As you've seen from our documentation, Boutiques is a flexible way to represent command line executables and distribute them across compute ecosystems consistently. A Boutiques tool descriptor is a JSON file that fully describes the input and output parameters and files for a given command line call (or calls, as you can include pipes(|) and ampersands (&)). There are several ways Boutiques helps you build a tool descriptor for your tool:
To help you aid in this process, we will walk through the process of making an tool descriptor for FSL's BET (finished product found here).

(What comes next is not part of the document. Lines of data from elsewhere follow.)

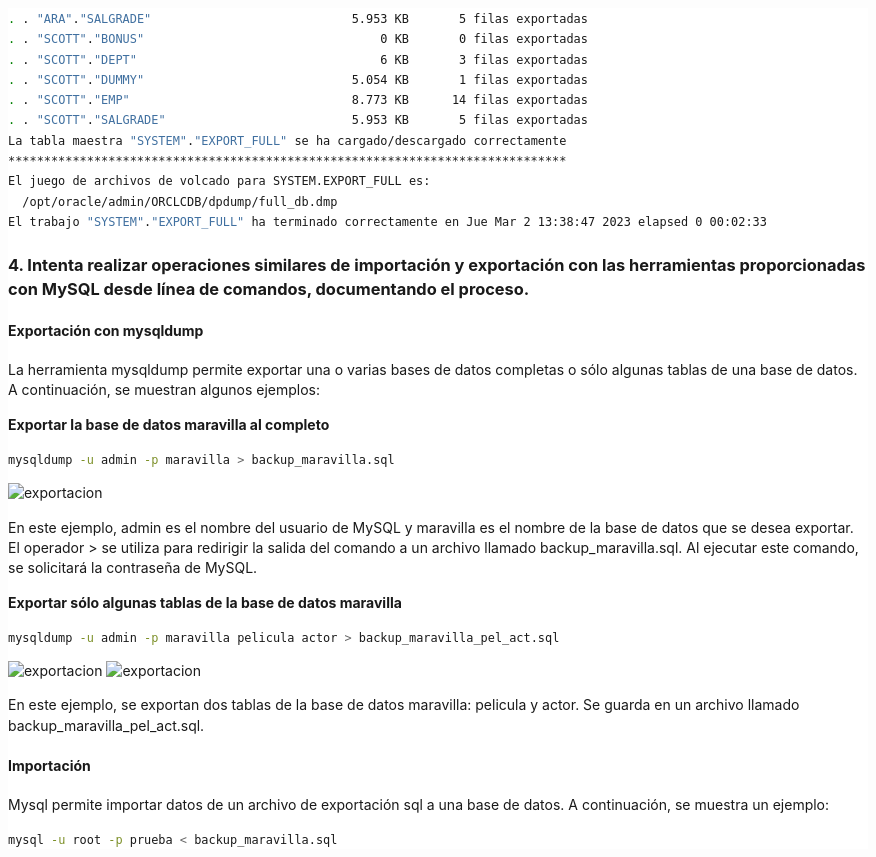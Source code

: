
 ```bash
. . "ARA"."SALGRADE"                            5.953 KB       5 filas exportadas
. . "SCOTT"."BONUS"                                 0 KB       0 filas exportadas
. . "SCOTT"."DEPT"                                  6 KB       3 filas exportadas
. . "SCOTT"."DUMMY"                             5.054 KB       1 filas exportadas
. . "SCOTT"."EMP"                               8.773 KB      14 filas exportadas
. . "SCOTT"."SALGRADE"                          5.953 KB       5 filas exportadas
La tabla maestra "SYSTEM"."EXPORT_FULL" se ha cargado/descargado correctamente
******************************************************************************
El juego de archivos de volcado para SYSTEM.EXPORT_FULL es:
  /opt/oracle/admin/ORCLCDB/dpdump/full_db.dmp
El trabajo "SYSTEM"."EXPORT_FULL" ha terminado correctamente en Jue Mar 2 13:38:47 2023 elapsed 0 00:02:33
```

### 4. Intenta realizar operaciones similares de importación y exportación con las herramientas proporcionadas con MySQL desde línea de comandos, documentando el proceso.

#### Exportación con mysqldump

La herramienta mysqldump permite exportar una o varias bases de datos completas o sólo algunas tablas de una base de datos. A continuación, se muestran algunos ejemplos:

**Exportar la base de datos maravilla al completo**

```bash
mysqldump -u admin -p maravilla > backup_maravilla.sql
```

![exportacion](/img/movdatos/3.png)

En este ejemplo, admin es el nombre del usuario de MySQL y maravilla es el nombre de la base de datos que se desea exportar. El operador > se utiliza para redirigir la salida del comando a un archivo llamado backup_maravilla.sql. Al ejecutar este comando, se solicitará la contraseña de MySQL.

**Exportar sólo algunas tablas de la base de datos maravilla**

```bash
mysqldump -u admin -p maravilla pelicula actor > backup_maravilla_pel_act.sql
```

![exportacion](/img/movdatos/4.png)
![exportacion](/img/movdatos/5.png)

En este ejemplo, se exportan dos tablas de la base de datos maravilla: pelicula y actor. Se guarda en un archivo llamado backup_maravilla_pel_act.sql.

#### Importación

Mysql permite importar datos de un archivo de exportación sql a una base de datos. A continuación, se muestra un ejemplo:

```bash
mysql -u root -p prueba < backup_maravilla.sql
```
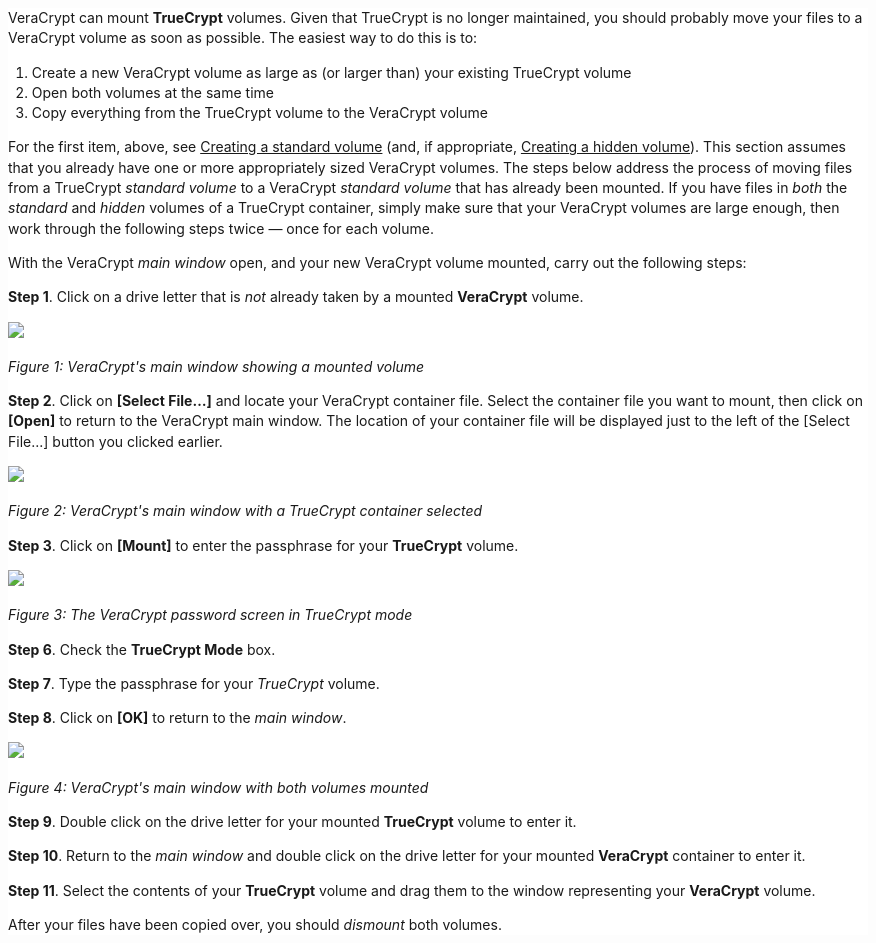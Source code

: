 VeraCrypt can mount **TrueCrypt** volumes. Given that TrueCrypt is no longer maintained, you should probably move your files to a VeraCrypt volume as soon as possible. The easiest way to do this is to: 

1. Create a new VeraCrypt volume as large as (or larger than) your existing TrueCrypt volume 
2. Open both volumes at the same time 
3. Copy everything from the TrueCrypt volume to the VeraCrypt volume

For the first item, above, see [Creating a standard volume](#2329) (and, if appropriate, [Creating a hidden volume](#2330)). This section assumes that you already have one or more appropriately sized VeraCrypt volumes. The steps below address the process of moving files from a TrueCrypt *standard volume* to a VeraCrypt *standard volume* that has already been mounted. If you have files in *both* the *standard* and *hidden* volumes of a TrueCrypt container, simply make sure that your VeraCrypt volumes are large enough, then work through the following steps twice — once for each volume.

With the VeraCrypt *main window* open, and your new VeraCrypt volume mounted, carry out the following steps:

**Step 1**. Click on a drive letter that is *not* already taken by a mounted **VeraCrypt** volume.

![](/sites/securityinabox.org/files/media/veracrypt-lin-en-v01-510.png)

*Figure 1: VeraCrypt's main window showing a mounted volume*

**Step 2**. Click on **[Select File…]** and locate your VeraCrypt container file. Select the container file you want to mount, then click on **[Open]** to return to the VeraCrypt main window. The location of your container file will be displayed just to the left of the [Select File...] button you clicked earlier.

![](/sites/securityinabox.org/files/media/veracrypt-lin-en-v01-511.png)

*Figure 2: VeraCrypt's main window with a TrueCrypt container selected*

**Step 3**. Click on **[Mount]** to enter the passphrase for your **TrueCrypt** volume.

![](/sites/securityinabox.org/files/media/veracrypt-lin-en-v01-512.png)

*Figure 3: The VeraCrypt password screen in TrueCrypt mode*

**Step 6**. Check the **TrueCrypt Mode** box.

**Step 7**. Type the passphrase for your *TrueCrypt* volume.

**Step 8**. Click on **[OK]** to return to the *main window*. 

![](/sites/securityinabox.org/files/media/veracrypt-lin-en-v01-513.png)

*Figure 4: VeraCrypt's main window with both volumes mounted*

**Step 9**. Double click on the drive letter for your mounted **TrueCrypt** volume to enter it. 

**Step 10**. Return to the *main window* and double click on the drive letter for your mounted **VeraCrypt** container to enter it.

**Step 11**. Select the contents of your **TrueCrypt** volume and drag them to the window representing your **VeraCrypt** volume. 

After your files have been copied over, you should *dismount* both volumes.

The first step in creating an tool descriptor for your command line call is creating a fully descriptive list of your command line options. If your tool was written in Python and you use the argparse library, then this is already done for you in large part. For many tools (bash, Python, or otherwise) this can be obtained by typing executing it with the -h flag. In the case of FSL's BET, we get the following:
In [2]:
%%bash
bet -h
Looking at all of these flags, we see a list of options which can be summarized by:
bet [INPUT_FILE] [MASK] [FRACTIONAL_INTENSITY] [VERTICAL_GRADIENT] [CENTER_OF_GRAVITY] [OVERLAY_FLAG] [BINARY_MASK_FLAG] [APPROX_SKULL_FLAG] [NO_SEG_OUTPUT_FLAG] [VTK_VIEW_FLAG] [HEAD_RADIUS] [THRESHOLDING_FLAG] [ROBUST_ITERS_FLAG] [RES_OPTIC_CLEANUP_FLAG] [REDUCE_BIAS_FLAG] [SLICE_PADDING_FLAG] [MASK_WHOLE_SET_FLAG] [ADD_SURFACES_FLAG] [ADD_SURFACES_T2] [VERBOSE_FLAG] [DEBUG_FLAG]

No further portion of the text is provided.